### About this exercise:
For each line in the data below that holds "Better", return a copy.

*** Supplied entries

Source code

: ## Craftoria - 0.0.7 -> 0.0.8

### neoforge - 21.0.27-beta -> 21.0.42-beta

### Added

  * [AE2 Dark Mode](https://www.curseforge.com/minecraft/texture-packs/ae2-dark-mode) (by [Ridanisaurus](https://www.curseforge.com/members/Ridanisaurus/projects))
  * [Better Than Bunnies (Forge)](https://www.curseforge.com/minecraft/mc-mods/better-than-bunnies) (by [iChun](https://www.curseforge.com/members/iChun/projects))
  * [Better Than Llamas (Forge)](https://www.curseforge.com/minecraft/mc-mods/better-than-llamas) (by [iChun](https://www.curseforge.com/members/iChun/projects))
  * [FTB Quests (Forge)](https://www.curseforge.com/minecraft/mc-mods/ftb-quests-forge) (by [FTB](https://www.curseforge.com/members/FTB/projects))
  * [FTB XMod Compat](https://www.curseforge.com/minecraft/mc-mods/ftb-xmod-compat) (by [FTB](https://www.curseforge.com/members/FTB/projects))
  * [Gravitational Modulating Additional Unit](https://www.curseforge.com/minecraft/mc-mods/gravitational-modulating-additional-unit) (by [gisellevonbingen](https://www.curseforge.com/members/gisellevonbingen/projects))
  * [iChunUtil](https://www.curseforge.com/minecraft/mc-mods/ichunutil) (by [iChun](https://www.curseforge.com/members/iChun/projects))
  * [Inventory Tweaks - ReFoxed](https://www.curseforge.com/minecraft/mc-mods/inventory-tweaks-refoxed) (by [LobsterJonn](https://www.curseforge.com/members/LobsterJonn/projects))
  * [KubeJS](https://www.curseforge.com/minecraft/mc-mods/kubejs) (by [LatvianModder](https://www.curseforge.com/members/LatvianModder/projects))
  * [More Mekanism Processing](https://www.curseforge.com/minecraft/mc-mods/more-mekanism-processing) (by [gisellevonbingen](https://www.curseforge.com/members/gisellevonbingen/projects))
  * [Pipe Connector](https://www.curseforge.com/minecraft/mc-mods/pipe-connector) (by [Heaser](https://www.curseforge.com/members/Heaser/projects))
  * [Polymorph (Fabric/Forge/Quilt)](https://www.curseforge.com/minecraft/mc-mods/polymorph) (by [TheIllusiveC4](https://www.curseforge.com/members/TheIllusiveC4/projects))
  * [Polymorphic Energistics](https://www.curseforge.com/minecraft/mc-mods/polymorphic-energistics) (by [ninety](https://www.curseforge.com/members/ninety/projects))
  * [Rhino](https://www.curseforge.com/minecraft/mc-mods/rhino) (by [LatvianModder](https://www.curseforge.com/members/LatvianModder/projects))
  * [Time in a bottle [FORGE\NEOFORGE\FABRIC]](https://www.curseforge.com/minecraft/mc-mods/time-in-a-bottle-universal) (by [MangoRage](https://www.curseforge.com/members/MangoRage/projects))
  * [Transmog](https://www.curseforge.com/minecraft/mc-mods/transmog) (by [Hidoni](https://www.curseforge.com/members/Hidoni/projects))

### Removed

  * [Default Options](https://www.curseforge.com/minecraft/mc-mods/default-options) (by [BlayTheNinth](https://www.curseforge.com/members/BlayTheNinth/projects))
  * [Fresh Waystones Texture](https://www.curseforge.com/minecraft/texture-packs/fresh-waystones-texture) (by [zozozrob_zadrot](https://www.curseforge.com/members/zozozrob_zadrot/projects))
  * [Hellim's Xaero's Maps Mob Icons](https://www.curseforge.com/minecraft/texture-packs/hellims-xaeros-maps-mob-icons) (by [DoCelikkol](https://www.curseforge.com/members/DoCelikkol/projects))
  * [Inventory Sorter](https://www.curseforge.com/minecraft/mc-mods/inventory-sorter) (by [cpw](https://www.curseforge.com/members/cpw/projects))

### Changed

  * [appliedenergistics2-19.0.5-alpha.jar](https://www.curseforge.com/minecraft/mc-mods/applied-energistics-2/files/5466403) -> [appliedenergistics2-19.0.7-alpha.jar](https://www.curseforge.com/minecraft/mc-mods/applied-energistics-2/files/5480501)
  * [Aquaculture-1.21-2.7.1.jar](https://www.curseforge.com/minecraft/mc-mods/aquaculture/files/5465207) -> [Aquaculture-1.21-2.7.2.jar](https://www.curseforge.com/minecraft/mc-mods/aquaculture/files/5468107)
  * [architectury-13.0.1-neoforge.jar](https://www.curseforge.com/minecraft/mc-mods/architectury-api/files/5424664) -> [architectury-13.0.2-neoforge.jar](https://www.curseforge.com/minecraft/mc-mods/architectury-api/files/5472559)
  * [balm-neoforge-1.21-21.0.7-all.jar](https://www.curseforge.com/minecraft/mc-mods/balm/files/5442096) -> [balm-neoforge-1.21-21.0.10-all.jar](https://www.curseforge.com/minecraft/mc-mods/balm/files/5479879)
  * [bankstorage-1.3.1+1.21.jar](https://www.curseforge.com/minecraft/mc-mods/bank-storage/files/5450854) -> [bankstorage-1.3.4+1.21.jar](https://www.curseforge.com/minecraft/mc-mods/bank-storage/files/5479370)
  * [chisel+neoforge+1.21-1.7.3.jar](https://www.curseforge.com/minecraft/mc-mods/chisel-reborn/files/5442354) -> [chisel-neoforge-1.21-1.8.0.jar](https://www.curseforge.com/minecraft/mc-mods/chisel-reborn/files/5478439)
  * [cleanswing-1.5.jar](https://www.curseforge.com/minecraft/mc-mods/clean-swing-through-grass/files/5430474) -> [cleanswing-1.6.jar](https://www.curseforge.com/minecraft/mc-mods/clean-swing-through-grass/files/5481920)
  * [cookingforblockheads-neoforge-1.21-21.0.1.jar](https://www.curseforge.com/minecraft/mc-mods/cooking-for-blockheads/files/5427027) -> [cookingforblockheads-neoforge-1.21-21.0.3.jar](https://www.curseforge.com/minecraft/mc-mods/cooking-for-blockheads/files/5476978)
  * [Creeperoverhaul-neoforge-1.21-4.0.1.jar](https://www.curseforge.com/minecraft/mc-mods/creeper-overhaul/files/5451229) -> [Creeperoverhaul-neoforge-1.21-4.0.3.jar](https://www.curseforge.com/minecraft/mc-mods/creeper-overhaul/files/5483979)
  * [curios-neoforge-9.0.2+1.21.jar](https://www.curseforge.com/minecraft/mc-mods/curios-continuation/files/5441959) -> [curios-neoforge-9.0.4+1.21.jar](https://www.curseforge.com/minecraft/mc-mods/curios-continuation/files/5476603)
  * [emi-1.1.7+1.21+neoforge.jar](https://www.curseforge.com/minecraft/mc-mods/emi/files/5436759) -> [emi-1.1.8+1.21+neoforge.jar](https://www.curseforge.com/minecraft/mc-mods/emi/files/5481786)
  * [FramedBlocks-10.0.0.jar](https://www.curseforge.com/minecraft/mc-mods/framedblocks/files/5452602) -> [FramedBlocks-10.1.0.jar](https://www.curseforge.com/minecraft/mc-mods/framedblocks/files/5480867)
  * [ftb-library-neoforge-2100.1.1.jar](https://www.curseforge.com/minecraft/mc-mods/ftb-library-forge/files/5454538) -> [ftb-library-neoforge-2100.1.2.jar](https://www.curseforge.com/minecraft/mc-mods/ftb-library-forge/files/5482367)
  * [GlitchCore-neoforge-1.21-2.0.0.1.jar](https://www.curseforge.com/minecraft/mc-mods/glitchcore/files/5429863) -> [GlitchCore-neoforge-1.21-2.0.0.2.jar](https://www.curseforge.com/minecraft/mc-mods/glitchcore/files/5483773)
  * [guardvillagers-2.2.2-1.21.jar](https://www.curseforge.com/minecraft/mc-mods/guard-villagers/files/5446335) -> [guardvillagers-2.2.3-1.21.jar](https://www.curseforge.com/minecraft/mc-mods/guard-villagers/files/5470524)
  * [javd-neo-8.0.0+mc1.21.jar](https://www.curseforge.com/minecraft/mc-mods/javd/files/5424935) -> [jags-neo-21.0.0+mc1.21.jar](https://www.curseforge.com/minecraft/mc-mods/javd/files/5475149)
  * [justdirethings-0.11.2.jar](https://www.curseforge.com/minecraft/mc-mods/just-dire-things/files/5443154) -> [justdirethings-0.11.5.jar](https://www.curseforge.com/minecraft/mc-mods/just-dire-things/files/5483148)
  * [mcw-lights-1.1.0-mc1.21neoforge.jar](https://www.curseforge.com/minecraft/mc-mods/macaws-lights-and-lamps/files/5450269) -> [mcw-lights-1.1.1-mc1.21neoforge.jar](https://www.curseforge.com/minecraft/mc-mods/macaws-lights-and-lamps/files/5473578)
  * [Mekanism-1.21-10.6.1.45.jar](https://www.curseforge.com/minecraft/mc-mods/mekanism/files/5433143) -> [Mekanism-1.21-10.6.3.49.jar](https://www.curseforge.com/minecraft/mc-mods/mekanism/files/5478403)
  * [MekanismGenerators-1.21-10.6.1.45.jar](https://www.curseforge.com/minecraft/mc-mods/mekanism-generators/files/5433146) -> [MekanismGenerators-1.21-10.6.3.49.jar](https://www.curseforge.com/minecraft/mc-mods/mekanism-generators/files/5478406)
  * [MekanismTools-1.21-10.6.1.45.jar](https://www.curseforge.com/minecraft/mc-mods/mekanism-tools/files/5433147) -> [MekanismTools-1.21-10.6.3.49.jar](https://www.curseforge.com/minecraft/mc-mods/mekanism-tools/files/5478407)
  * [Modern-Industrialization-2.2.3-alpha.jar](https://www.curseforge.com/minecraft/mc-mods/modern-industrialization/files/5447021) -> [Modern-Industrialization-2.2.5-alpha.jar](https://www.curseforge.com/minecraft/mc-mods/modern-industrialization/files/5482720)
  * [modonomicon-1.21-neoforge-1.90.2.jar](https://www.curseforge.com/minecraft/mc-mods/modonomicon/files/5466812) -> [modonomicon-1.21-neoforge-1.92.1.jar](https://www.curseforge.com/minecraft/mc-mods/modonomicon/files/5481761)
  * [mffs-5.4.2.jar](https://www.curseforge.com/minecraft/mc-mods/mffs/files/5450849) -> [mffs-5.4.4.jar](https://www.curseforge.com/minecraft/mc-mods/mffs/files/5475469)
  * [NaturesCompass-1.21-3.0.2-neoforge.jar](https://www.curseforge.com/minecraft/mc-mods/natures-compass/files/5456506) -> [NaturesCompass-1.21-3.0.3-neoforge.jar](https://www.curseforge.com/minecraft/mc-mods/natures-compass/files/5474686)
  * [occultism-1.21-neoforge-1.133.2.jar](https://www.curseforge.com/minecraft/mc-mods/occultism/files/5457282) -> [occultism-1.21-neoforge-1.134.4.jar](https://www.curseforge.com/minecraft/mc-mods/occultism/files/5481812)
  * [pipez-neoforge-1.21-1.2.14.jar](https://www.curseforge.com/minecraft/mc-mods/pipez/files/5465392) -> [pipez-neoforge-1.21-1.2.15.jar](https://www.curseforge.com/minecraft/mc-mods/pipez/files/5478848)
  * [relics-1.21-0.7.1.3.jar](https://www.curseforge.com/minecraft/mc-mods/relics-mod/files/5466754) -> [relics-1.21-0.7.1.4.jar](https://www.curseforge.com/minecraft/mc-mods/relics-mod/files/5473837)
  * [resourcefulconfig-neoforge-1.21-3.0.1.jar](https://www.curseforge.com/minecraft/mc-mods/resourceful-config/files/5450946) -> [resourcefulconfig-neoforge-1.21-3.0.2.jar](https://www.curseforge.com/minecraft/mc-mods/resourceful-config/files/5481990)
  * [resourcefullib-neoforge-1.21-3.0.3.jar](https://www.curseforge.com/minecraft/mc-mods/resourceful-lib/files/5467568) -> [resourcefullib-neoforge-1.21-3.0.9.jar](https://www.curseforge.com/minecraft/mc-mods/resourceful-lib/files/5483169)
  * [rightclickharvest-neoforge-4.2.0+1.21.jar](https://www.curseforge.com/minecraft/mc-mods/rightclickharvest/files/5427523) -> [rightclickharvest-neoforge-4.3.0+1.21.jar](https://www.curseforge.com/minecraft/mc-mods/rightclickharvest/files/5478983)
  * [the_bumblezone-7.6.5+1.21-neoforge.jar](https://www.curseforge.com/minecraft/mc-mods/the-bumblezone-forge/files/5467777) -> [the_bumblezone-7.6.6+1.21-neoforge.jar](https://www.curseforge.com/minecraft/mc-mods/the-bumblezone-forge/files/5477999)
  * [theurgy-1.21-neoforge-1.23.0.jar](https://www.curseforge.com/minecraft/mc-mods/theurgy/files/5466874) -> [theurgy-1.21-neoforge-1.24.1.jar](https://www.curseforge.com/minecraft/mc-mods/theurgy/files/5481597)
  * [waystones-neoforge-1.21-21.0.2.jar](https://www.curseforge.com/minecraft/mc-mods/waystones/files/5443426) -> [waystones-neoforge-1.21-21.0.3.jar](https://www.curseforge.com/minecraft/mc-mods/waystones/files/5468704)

******

### Your response:
  * [Better Than Bunnies (Forge)](https://www.curseforge.com/minecraft/mc-mods/better-than-bunnies) (by [iChun](https://www.curseforge.com/members/iChun/projects))
  * [Better Than Llamas (Forge)](https://www.curseforge.com/minecraft/mc-mods/better-than-llamas) (by [iChun](https://www.curseforge.com/members/iChun/projects))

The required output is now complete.